» TASK DETAILS
In your reply, repeat every entry exactly and skip over each picture.

——

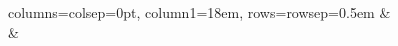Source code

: \begin{enhancedline}
\begin{xiaotis}
\begin{xiaoxiaotis}
\end{xiaoxiaotis}


\begin{xiaoxiaotis}

    \begin{tblr}{columns={colsep=0pt}, column{1}={18em}, rows={rowsep=0.5em}}
         &  \\
         & 
    \end{tblr}

\end{xiaoxiaotis}
\end{xiaotis}
\end{enhancedline}

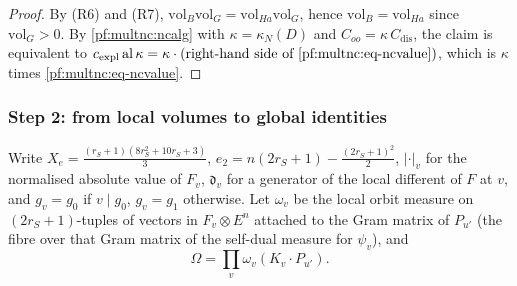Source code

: \begin{proof}
By (R6) and (R7), $\mathrm{vol}_B\mathrm{vol}_G=\mathrm{vol}_{Ha}\mathrm{vol}_G$, hence $\mathrm{vol}_B=\mathrm{vol}_{Ha}$
since $\mathrm{vol}_G>0$. By \cref{pf:multnc:ncalg} with $\kappa=\kappa_N(D)$ and $C_{oo}=\kappa\,C_{\mathrm{dis}}$, the claim
is equivalent to $c_{\mathrm{expl}}\,\mathrm{al}\,\kappa=\kappa\cdot(\text{right-hand side of \eqref{pf:multnc:eq-ncvalue}})$,
which is $\kappa$ times \eqref{pf:multnc:eq-ncvalue}.
\end{proof}


\subsubsection*{Step 2: from local volumes to global identities}

Write $X_e=\frac{(r_S+1)(8r_S^2+10r_S+3)}{3}$, $e_2=n(2r_S+1)-\frac{(2r_S+1)^2}2$, $|\cdot|_v$ for the normalised absolute
value of $F_v$, $\mathfrak d_v$ for a generator of the local different of $F$ at $v$, and $g_v=g_0$ if $v\mid g_0$,
$g_v=g_1$ otherwise. Let $\omega_v$ be the local orbit measure on $(2r_S+1)$-tuples of vectors in $F_v\otimes E^n$ attached
to the Gram matrix of $P_{u'}$ (the fibre over that Gram matrix of the self-dual measure for $\psi_v$), and
\[
\Omega=\prod_v\omega_v(K_v\cdot P_{u'}).
\]

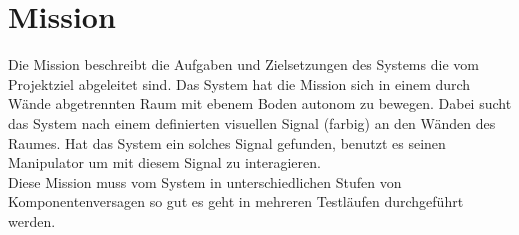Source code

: \section{Mission}
\label{Mission}
Die Mission beschreibt die Aufgaben und Zielsetzungen des Systems die vom Projektziel abgeleitet sind.
Das System hat die Mission sich in einem durch Wände abgetrennten Raum mit ebenem Boden autonom zu bewegen. Dabei sucht das System nach einem definierten visuellen Signal (farbig) an den Wänden des Raumes. Hat das System ein solches Signal gefunden, benutzt es seinen Manipulator um mit diesem Signal zu interagieren.\\
Diese Mission muss vom System in unterschiedlichen Stufen von Komponentenversagen so gut es geht in mehreren Testläufen durchgeführt werden.\\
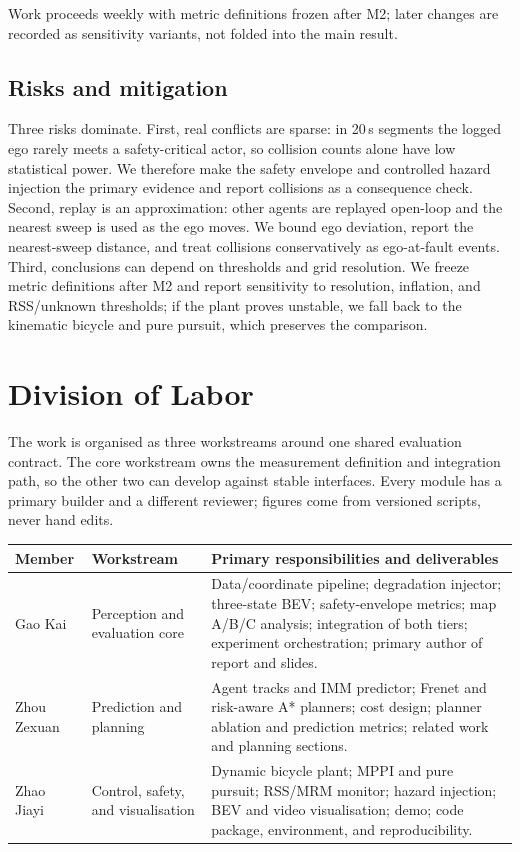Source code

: \documentclass[10pt,a4paper]{article}
\renewcommand{\arraystretch}{1.0}
\begin{document}
Work proceeds weekly with metric definitions frozen after M2; later changes are recorded as sensitivity variants, not folded into the main result.

\newpage
\subsection{Risks and mitigation}

Three risks dominate. First, real conflicts are sparse: in 20\,s segments the logged ego rarely meets a safety-critical actor, so collision counts alone have low statistical power. We therefore make the safety envelope and controlled hazard injection the primary evidence and report collisions as a consequence check. Second, replay is an approximation: other agents are replayed open-loop and the nearest sweep is used as the ego moves. We bound ego deviation, report the nearest-sweep distance, and treat collisions conservatively as ego-at-fault events. Third, conclusions can depend on thresholds and grid resolution. We freeze metric definitions after M2 and report sensitivity to resolution, inflation, and RSS/unknown thresholds; if the plant proves unstable, we fall back to the kinematic bicycle and pure pursuit, which preserves the comparison.

\section{Division of Labor}

The work is organised as three workstreams around one shared evaluation contract. The core workstream owns the measurement definition and integration path, so the other two can develop against stable interfaces. Every module has a primary builder and a different reviewer; figures come from versioned scripts, never hand edits.

\begin{center}
\footnotesize
\renewcommand{\arraystretch}{1.06}
\label{tab:labor}\par\vspace{2pt}
\begin{tabularx}{\linewidth}{@{}l l X@{}}
\toprule
\textbf{Member} & \textbf{Workstream} & \textbf{Primary responsibilities and deliverables}\\
\midrule
Gao Kai & Perception and evaluation core &
Data/coordinate pipeline; degradation injector; three-state BEV; safety-envelope metrics; map A/B/C analysis; integration of both tiers; experiment orchestration; primary author of report and slides.\\
Zhou Zexuan & Prediction and planning &
Agent tracks and IMM predictor; Frenet and risk-aware A* planners; cost design; planner ablation and prediction metrics; related work and planning sections.\\
Zhao Jiayi & Control, safety, and visualisation &
Dynamic bicycle plant; MPPI and pure pursuit; RSS/MRM monitor; hazard injection; BEV and video visualisation; demo; code package, environment, and reproducibility.\\
\bottomrule
\end{tabularx}
\end{center}
\end{document}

——

» RESPONSE TO THE EXERCISE
Source code

: \begin{enhancedline}
\begin{xiaotis}
\begin{xiaoxiaotis}
\end{xiaoxiaotis}


\begin{xiaoxiaotis}

    \begin{tblr}{columns={colsep=0pt}, column{1}={18em}, rows={rowsep=0.5em}}
         &  \\
         & 
    \end{tblr}

\end{xiaoxiaotis}
\end{xiaotis}
\end{enhancedline}

Source code

: \begin{proof}
By (R6) and (R7), $\mathrm{vol}_B\mathrm{vol}_G=\mathrm{vol}_{Ha}\mathrm{vol}_G$, hence $\mathrm{vol}_B=\mathrm{vol}_{Ha}$
since $\mathrm{vol}_G>0$. By \cref{pf:multnc:ncalg} with $\kappa=\kappa_N(D)$ and $C_{oo}=\kappa\,C_{\mathrm{dis}}$, the claim
is equivalent to $c_{\mathrm{expl}}\,\mathrm{al}\,\kappa=\kappa\cdot(\text{right-hand side of \eqref{pf:multnc:eq-ncvalue}})$,
which is $\kappa$ times \eqref{pf:multnc:eq-ncvalue}.
\end{proof}


\subsubsection*{Step 2: from local volumes to global identities}

Write $X_e=\frac{(r_S+1)(8r_S^2+10r_S+3)}{3}$, $e_2=n(2r_S+1)-\frac{(2r_S+1)^2}2$, $|\cdot|_v$ for the normalised absolute
value of $F_v$, $\mathfrak d_v$ for a generator of the local different of $F$ at $v$, and $g_v=g_0$ if $v\mid g_0$,
$g_v=g_1$ otherwise. Let $\omega_v$ be the local orbit measure on $(2r_S+1)$-tuples of vectors in $F_v\otimes E^n$ attached
to the Gram matrix of $P_{u'}$ (the fibre over that Gram matrix of the self-dual measure for $\psi_v$), and
\[
\Omega=\prod_v\omega_v(K_v\cdot P_{u'}).
\]

Source code

: \section{Mission}
\label{Mission}
Die Mission beschreibt die Aufgaben und Zielsetzungen des Systems die vom Projektziel abgeleitet sind.
Das System hat die Mission sich in einem durch Wände abgetrennten Raum mit ebenem Boden autonom zu bewegen. Dabei sucht das System nach einem definierten visuellen Signal (farbig) an den Wänden des Raumes. Hat das System ein solches Signal gefunden, benutzt es seinen Manipulator um mit diesem Signal zu interagieren.\\
Diese Mission muss vom System in unterschiedlichen Stufen von Komponentenversagen so gut es geht in mehreren Testläufen durchgeführt werden.\\
Source code

: \documentclass[10pt,a4paper]{article}
\renewcommand{\arraystretch}{1.0}
\begin{document}
Work proceeds weekly with metric definitions frozen after M2; later changes are recorded as sensitivity variants, not folded into the main result.

\newpage
\subsection{Risks and mitigation}

Three risks dominate. First, real conflicts are sparse: in 20\,s segments the logged ego rarely meets a safety-critical actor, so collision counts alone have low statistical power. We therefore make the safety envelope and controlled hazard injection the primary evidence and report collisions as a consequence check. Second, replay is an approximation: other agents are replayed open-loop and the nearest sweep is used as the ego moves. We bound ego deviation, report the nearest-sweep distance, and treat collisions conservatively as ego-at-fault events. Third, conclusions can depend on thresholds and grid resolution. We freeze metric definitions after M2 and report sensitivity to resolution, inflation, and RSS/unknown thresholds; if the plant proves unstable, we fall back to the kinematic bicycle and pure pursuit, which preserves the comparison.

\section{Division of Labor}

The work is organised as three workstreams around one shared evaluation contract. The core workstream owns the measurement definition and integration path, so the other two can develop against stable interfaces. Every module has a primary builder and a different reviewer; figures come from versioned scripts, never hand edits.

\begin{center}
\footnotesize
\renewcommand{\arraystretch}{1.06}
\label{tab:labor}\par\vspace{2pt}
\begin{tabularx}{\linewidth}{@{}l l X@{}}
\toprule
\textbf{Member} & \textbf{Workstream} & \textbf{Primary responsibilities and deliverables}\\
\midrule
Gao Kai & Perception and evaluation core &
Data/coordinate pipeline; degradation injector; three-state BEV; safety-envelope metrics; map A/B/C analysis; integration of both tiers; experiment orchestration; primary author of report and slides.\\
Zhou Zexuan & Prediction and planning &
Agent tracks and IMM predictor; Frenet and risk-aware A* planners; cost design; planner ablation and prediction metrics; related work and planning sections.\\
Zhao Jiayi & Control, safety, and visualisation &
Dynamic bicycle plant; MPPI and pure pursuit; RSS/MRM monitor; hazard injection; BEV and video visualisation; demo; code package, environment, and reproducibility.\\
\bottomrule
\end{tabularx}
\end{center}
\end{document}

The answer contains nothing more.